Retype the data below verbatim; pictures do not belong in the copy.

## DATA PROVIDED
+++
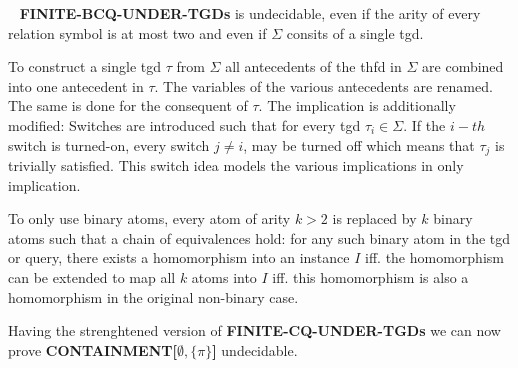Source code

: \begin{theorem}\label{fundplus}~\cite{pichler2014containment}
	\textbf{FINITE-BCQ-UNDER-TGDs} is undecidable, even if the arity of every relation
	symbol is at most two and even if $\Sigma$ consits of a single tgd.
\end{theorem}

\begin{proofidea}
To construct a single tgd $\tau$ from $\Sigma$ all antecedents of the thfd in
$\Sigma$ are combined into one antecedent in $\tau$. The variables of the
various antecedents are renamed. The same is done for the consequent of $\tau$.
The implication is additionally modified: Switches are introduced such that for
every tgd $\tau_i \in \Sigma$. If the $i-th$ switch is turned-on, every switch
$j\neq i$, may be turned off which means that $\tau_j$ is trivially satisfied.
This switch idea models the various implications in only implication.

To only use binary atoms, every atom of arity $k>2$ is replaced by $k$ binary
atoms such that a chain of equivalences hold: for any such binary atom in the
tgd or query, there exists a homomorphism into an instance $I$ iff. the
homomorphism can be extended to map all $k$ atoms into $I$ iff. this
homomorphism is also a homomorphism in the original non-binary case.
\end{proofidea}

Having the strenghtened version of \textbf{FINITE-CQ-UNDER-TGDs} we can now prove
\textbf{CONTAINMENT[$\emptyset,\{\pi\}$]} undecidable.

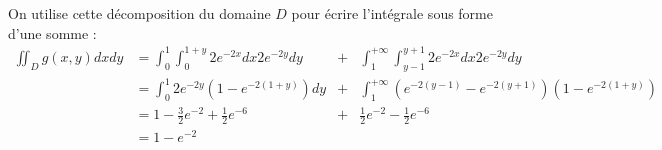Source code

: {\begin{enumerate}
{		On utilise cette décomposition du domaine $D$ pour écrire l'intégrale sous forme d'une somme :
		\begin{align*}
			\iint_D g(x,y)dxdy &= \int_0^1 \int_0^{1+y}2e^{-2x}dx 2e^{-2y}dy &+&  \int_1^{+\infty} \int_{y-1}^{y+1}2e^{-2x}dx 2e^{-2y}dy	\\
			&= \int_0^1 2e^{-2y}(1-e^{-2(1+y)})dy &+&  \int_1^{+\infty} (e^{-2(y-1)}-e^{-2(y+1)})  (1-e^{-2(1+y)}) \\
			&= 1-\frac{3}{2}e^{-2}+\frac{1}{2}e^{-6} &+& \frac{1}{2}e^{-2}-\frac{1}{2}e^{-6} \\
			&= 1-e^{-2} &&
	\end{align*} }
\end{enumerate}}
+++
## TASK OUTPUT
Source code

: \begin{theorem}\label{fundplus}~\cite{pichler2014containment}
	\textbf{FINITE-BCQ-UNDER-TGDs} is undecidable, even if the arity of every relation
	symbol is at most two and even if $\Sigma$ consits of a single tgd.
\end{theorem}

\begin{proofidea}
To construct a single tgd $\tau$ from $\Sigma$ all antecedents of the thfd in
$\Sigma$ are combined into one antecedent in $\tau$. The variables of the
various antecedents are renamed. The same is done for the consequent of $\tau$.
The implication is additionally modified: Switches are introduced such that for
every tgd $\tau_i \in \Sigma$. If the $i-th$ switch is turned-on, every switch
$j\neq i$, may be turned off which means that $\tau_j$ is trivially satisfied.
This switch idea models the various implications in only implication.

To only use binary atoms, every atom of arity $k>2$ is replaced by $k$ binary
atoms such that a chain of equivalences hold: for any such binary atom in the
tgd or query, there exists a homomorphism into an instance $I$ iff. the
homomorphism can be extended to map all $k$ atoms into $I$ iff. this
homomorphism is also a homomorphism in the original non-binary case.
\end{proofidea}

Having the strenghtened version of \textbf{FINITE-CQ-UNDER-TGDs} we can now prove
\textbf{CONTAINMENT[$\emptyset,\{\pi\}$]} undecidable.

Source code

: {\begin{enumerate}
{		On utilise cette décomposition du domaine $D$ pour écrire l'intégrale sous forme d'une somme :
		\begin{align*}
			\iint_D g(x,y)dxdy &= \int_0^1 \int_0^{1+y}2e^{-2x}dx 2e^{-2y}dy &+&  \int_1^{+\infty} \int_{y-1}^{y+1}2e^{-2x}dx 2e^{-2y}dy	\\
			&= \int_0^1 2e^{-2y}(1-e^{-2(1+y)})dy &+&  \int_1^{+\infty} (e^{-2(y-1)}-e^{-2(y+1)})  (1-e^{-2(1+y)}) \\
			&= 1-\frac{3}{2}e^{-2}+\frac{1}{2}e^{-6} &+& \frac{1}{2}e^{-2}-\frac{1}{2}e^{-6} \\
			&= 1-e^{-2} &&
	\end{align*} }
\end{enumerate}}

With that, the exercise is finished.